Activity:
Copy out each line of the entries below in which the string "userId" appears.

(Stored data entries)
--------------------------------------------------
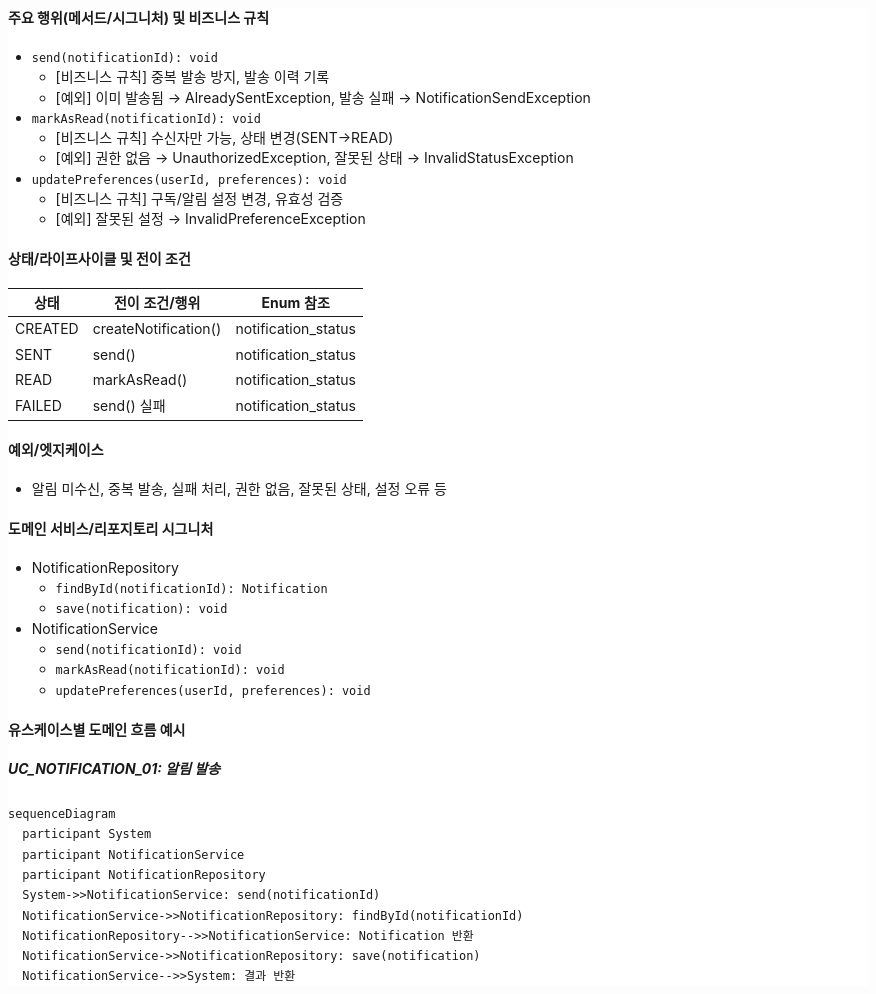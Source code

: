 #### 주요 행위(메서드/시그니처) 및 비즈니스 규칙

- `send(notificationId): void`
  - [비즈니스 규칙] 중복 발송 방지, 발송 이력 기록
  - [예외] 이미 발송됨 → AlreadySentException, 발송 실패 → NotificationSendException
- `markAsRead(notificationId): void`
  - [비즈니스 규칙] 수신자만 가능, 상태 변경(SENT→READ)
  - [예외] 권한 없음 → UnauthorizedException, 잘못된 상태 → InvalidStatusException
- `updatePreferences(userId, preferences): void`
  - [비즈니스 규칙] 구독/알림 설정 변경, 유효성 검증
  - [예외] 잘못된 설정 → InvalidPreferenceException

#### 상태/라이프사이클 및 전이 조건

| 상태    | 전이 조건/행위       | Enum 참조           |
| ------- | -------------------- | ------------------- |
| CREATED | createNotification() | notification_status |
| SENT    | send()               | notification_status |
| READ    | markAsRead()         | notification_status |
| FAILED  | send() 실패          | notification_status |

#### 예외/엣지케이스

- 알림 미수신, 중복 발송, 실패 처리, 권한 없음, 잘못된 상태, 설정 오류 등

#### 도메인 서비스/리포지토리 시그니처

- NotificationRepository
  - `findById(notificationId): Notification`
  - `save(notification): void`
- NotificationService
  - `send(notificationId): void`
  - `markAsRead(notificationId): void`
  - `updatePreferences(userId, preferences): void`

#### 유스케이스별 도메인 흐름 예시

##### UC_NOTIFICATION_01: 알림 발송

```mermaid
sequenceDiagram
  participant System
  participant NotificationService
  participant NotificationRepository
  System->>NotificationService: send(notificationId)
  NotificationService->>NotificationRepository: findById(notificationId)
  NotificationRepository-->>NotificationService: Notification 반환
  NotificationService->>NotificationRepository: save(notification)
  NotificationService-->>System: 결과 반환
```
--------------------------------------------------
Task answer:
- `updatePreferences(userId, preferences): void`
  - `updatePreferences(userId, preferences): void`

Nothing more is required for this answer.